Alitalia è di nuovo in crisi: torna l’incubo crac?

alitaliaLa notizia è arrivata dal quotidiano La Repubblica: i conti di Alitalia sono in rosso. Profondo rosso, direbbe qualcuno: Alitalia perde 630 mila euro al giorno, la liquidità in cassa è ridotta all’osso, 300 milioni di euro. Una situazione veramente complicata: sembra lontano il piano di salvataggio firmato dal governo di Silvio Berlusconi, che nel 2008 investì 3 miliardi di euro di soldi pubblici per finanziare Alitalia ed evitare il crac. Il piano però a distanza di così poco tempo non ha dato i frutti sperati, Alitalia si trova di nuovo sull’orlo del baratro. Il crac è vicino: le soluzioni possibili sono solo due.

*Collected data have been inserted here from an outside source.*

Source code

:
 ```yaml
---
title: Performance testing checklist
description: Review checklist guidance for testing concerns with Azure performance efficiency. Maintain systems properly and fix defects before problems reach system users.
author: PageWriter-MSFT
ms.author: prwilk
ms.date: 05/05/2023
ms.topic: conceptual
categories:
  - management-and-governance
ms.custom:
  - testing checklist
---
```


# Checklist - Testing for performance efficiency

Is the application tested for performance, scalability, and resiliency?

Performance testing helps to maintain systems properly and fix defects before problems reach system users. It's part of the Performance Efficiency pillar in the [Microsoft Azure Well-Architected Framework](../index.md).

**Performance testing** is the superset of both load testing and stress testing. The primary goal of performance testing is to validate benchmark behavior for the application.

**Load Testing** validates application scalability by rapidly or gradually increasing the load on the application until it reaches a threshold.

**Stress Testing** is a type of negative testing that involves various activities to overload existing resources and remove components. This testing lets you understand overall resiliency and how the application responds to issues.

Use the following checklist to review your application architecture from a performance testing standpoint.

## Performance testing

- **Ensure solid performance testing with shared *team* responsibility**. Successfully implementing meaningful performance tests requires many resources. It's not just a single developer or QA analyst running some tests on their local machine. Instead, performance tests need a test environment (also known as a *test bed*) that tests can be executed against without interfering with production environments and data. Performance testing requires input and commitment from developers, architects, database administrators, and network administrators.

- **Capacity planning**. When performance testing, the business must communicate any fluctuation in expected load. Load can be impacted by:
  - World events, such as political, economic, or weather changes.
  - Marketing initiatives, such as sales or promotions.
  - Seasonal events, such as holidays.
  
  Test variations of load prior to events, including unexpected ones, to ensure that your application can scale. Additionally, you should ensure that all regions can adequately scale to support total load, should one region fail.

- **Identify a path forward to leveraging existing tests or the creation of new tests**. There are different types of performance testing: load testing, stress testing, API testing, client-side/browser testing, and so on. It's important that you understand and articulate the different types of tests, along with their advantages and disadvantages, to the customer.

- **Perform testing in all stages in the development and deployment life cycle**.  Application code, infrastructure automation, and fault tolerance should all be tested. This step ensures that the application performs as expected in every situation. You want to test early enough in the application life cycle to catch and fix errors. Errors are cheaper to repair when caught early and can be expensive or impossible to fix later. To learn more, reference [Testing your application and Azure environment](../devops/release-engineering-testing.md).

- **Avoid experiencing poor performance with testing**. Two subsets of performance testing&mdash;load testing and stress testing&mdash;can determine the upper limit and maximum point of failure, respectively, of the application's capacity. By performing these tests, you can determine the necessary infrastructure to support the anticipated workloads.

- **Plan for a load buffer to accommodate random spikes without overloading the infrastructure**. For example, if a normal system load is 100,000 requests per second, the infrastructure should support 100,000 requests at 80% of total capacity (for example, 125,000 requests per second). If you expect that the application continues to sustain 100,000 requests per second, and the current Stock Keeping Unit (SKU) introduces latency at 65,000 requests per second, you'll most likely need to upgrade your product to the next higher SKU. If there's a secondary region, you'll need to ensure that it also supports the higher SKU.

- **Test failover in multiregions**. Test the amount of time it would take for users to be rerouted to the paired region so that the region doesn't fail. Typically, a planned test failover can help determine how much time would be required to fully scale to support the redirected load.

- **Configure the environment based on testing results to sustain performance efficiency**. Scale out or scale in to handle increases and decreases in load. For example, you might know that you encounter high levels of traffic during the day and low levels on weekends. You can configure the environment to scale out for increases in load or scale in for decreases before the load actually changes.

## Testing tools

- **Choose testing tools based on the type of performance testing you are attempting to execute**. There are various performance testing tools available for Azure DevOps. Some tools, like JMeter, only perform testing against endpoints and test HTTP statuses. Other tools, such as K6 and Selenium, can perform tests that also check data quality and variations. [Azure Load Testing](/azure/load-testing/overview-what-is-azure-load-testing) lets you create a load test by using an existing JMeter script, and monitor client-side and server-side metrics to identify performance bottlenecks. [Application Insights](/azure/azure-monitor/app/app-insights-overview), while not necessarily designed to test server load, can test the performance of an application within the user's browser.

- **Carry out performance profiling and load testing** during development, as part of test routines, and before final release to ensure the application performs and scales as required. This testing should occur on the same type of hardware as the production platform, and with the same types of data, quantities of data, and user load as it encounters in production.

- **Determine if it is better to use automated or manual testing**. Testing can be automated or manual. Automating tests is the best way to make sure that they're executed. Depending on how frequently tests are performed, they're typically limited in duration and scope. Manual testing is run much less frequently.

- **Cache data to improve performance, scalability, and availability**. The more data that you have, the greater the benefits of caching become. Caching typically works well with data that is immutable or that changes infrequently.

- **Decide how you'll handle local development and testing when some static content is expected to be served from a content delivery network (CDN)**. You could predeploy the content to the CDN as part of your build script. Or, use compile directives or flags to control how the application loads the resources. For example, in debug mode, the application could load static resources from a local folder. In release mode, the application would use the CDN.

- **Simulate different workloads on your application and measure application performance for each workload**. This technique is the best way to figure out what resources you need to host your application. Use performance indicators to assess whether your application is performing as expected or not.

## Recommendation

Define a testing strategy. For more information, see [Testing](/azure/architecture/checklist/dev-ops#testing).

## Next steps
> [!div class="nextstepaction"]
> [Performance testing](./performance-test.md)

La prima, quella più complicata, è una nuova rinazionalizzazione: Alitalia passerebbe nelle mani dello Stato. La soluzione alternativa e, forse, quella più percorribile è un’altra: Air France potrebbe acquistare la compagnia di bandiera italiana. Già nel 2008, prima del piano di salvataggio di Berlusconi, Alitalia era stata nelle mire di Air France, che aveva addirittura offerto 2.4 miliardi di euro: adesso il valore di Alitalia è sicuramente inferiore. Una vendita di Alitalia permetterebbe di incassare sicuramente meno di 500 milioni di euro, con Air France che andrebbe a far quadrare i conti della compagnia aerea italiana. Serve comunque un intervento rapido per salvare Alitalia: quattro anni di gestione assolutamente fallimentare, con molti obiettivi non rispettati. I fondi in cassa ad Alitalia permetterebbero di arrivare in tranquillità fino a marzo, dopo sarebbe necessaria una ricapitalizzazione: una soluzione assolutamente sgradita ai soci di Alitalia, che dopo aver investito 1.16 miliardi di euro nel 2009, non sarebbero disposti ad investire altro denaro.